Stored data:
☆ ☆ ☆ ☆ ☆ ☆ ☆

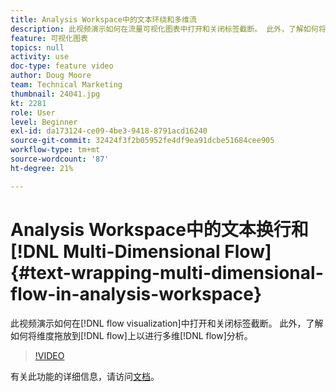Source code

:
 ```yaml
---
title: Analysis Workspace中的文本环绕和多维流
description: 此视频演示如何在流量可视化图表中打开和关闭标签截断。 此外，了解如何将维度拖放到流量上以进行多维流量分析。
feature: 可视化图表
topics: null
activity: use
doc-type: feature video
author: Doug Moore
team: Technical Marketing
thumbnail: 24041.jpg
kt: 2281
role: User
level: Beginner
exl-id: da173124-ce09-4be3-9418-8791acd16240
source-git-commit: 32424f3f2b05952fe4df9ea91dcbe51684cee905
workflow-type: tm+mt
source-wordcount: '87'
ht-degree: 21%

---
```


# Analysis Workspace中的文本换行和[!DNL Multi-Dimensional Flow] {#text-wrapping-multi-dimensional-flow-in-analysis-workspace}

此视频演示如何在[!DNL flow visualization]中打开和关闭标签截断。 此外，了解如何将维度拖放到[!DNL flow]上以进行多维[!DNL flow]分析。

>[!VIDEO](https://video.tv.adobe.com/v/24041/?quality=12)

有关此功能的详细信息，请访问[文档](https://marketing.adobe.com/resources/help/zh_CN/analytics/analysis-workspace/flow.html)。
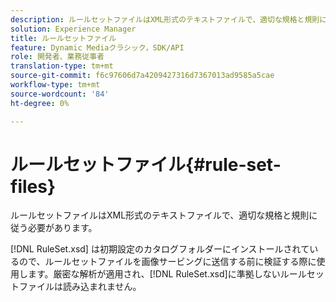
 ```yaml
---
description: ルールセットファイルはXML形式のテキストファイルで、適切な規格と規則に従う必要があります。
solution: Experience Manager
title: ルールセットファイル
feature: Dynamic Mediaクラシック，SDK/API
role: 開発者、業務従事者
translation-type: tm+mt
source-git-commit: f6c97606d7a4209427316d7367013ad9585a5cae
workflow-type: tm+mt
source-wordcount: '84'
ht-degree: 0%

---
```



# ルールセットファイル{#rule-set-files}

ルールセットファイルはXML形式のテキストファイルで、適切な規格と規則に従う必要があります。

[!DNL RuleSet.xsd] は初期設定のカタログフォルダーにインストールされているので、ルールセットファイルを画像サービングに送信する前に検証する際に使用します。厳密な解析が適用され、[!DNL RuleSet.xsd]に準拠しないルールセットファイルは読み込まれません。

☆ ☆ ☆ ☆ ☆ ☆ ☆

• [Exercise requirements]
Would you mind returning each entry above word for word, skipping the images?

• [Answer to this problem]
Source code

:
 ```yaml
---
title: Analysis Workspace中的文本环绕和多维流
description: 此视频演示如何在流量可视化图表中打开和关闭标签截断。 此外，了解如何将维度拖放到流量上以进行多维流量分析。
feature: 可视化图表
topics: null
activity: use
doc-type: feature video
author: Doug Moore
team: Technical Marketing
thumbnail: 24041.jpg
kt: 2281
role: User
level: Beginner
exl-id: da173124-ce09-4be3-9418-8791acd16240
source-git-commit: 32424f3f2b05952fe4df9ea91dcbe51684cee905
workflow-type: tm+mt
source-wordcount: '87'
ht-degree: 21%

---
```


# Analysis Workspace中的文本换行和[!DNL Multi-Dimensional Flow] {#text-wrapping-multi-dimensional-flow-in-analysis-workspace}

此视频演示如何在[!DNL flow visualization]中打开和关闭标签截断。 此外，了解如何将维度拖放到[!DNL flow]上以进行多维[!DNL flow]分析。

>[!VIDEO](https://video.tv.adobe.com/v/24041/?quality=12)

有关此功能的详细信息，请访问[文档](https://marketing.adobe.com/resources/help/zh_CN/analytics/analysis-workspace/flow.html)。
 ```yaml
---
description: ルールセットファイルはXML形式のテキストファイルで、適切な規格と規則に従う必要があります。
solution: Experience Manager
title: ルールセットファイル
feature: Dynamic Mediaクラシック，SDK/API
role: 開発者、業務従事者
translation-type: tm+mt
source-git-commit: f6c97606d7a4209427316d7367013ad9585a5cae
workflow-type: tm+mt
source-wordcount: '84'
ht-degree: 0%

---
```



# ルールセットファイル{#rule-set-files}

ルールセットファイルはXML形式のテキストファイルで、適切な規格と規則に従う必要があります。

[!DNL RuleSet.xsd] は初期設定のカタログフォルダーにインストールされているので、ルールセットファイルを画像サービングに送信する前に検証する際に使用します。厳密な解析が適用され、[!DNL RuleSet.xsd]に準拠しないルールセットファイルは読み込まれません。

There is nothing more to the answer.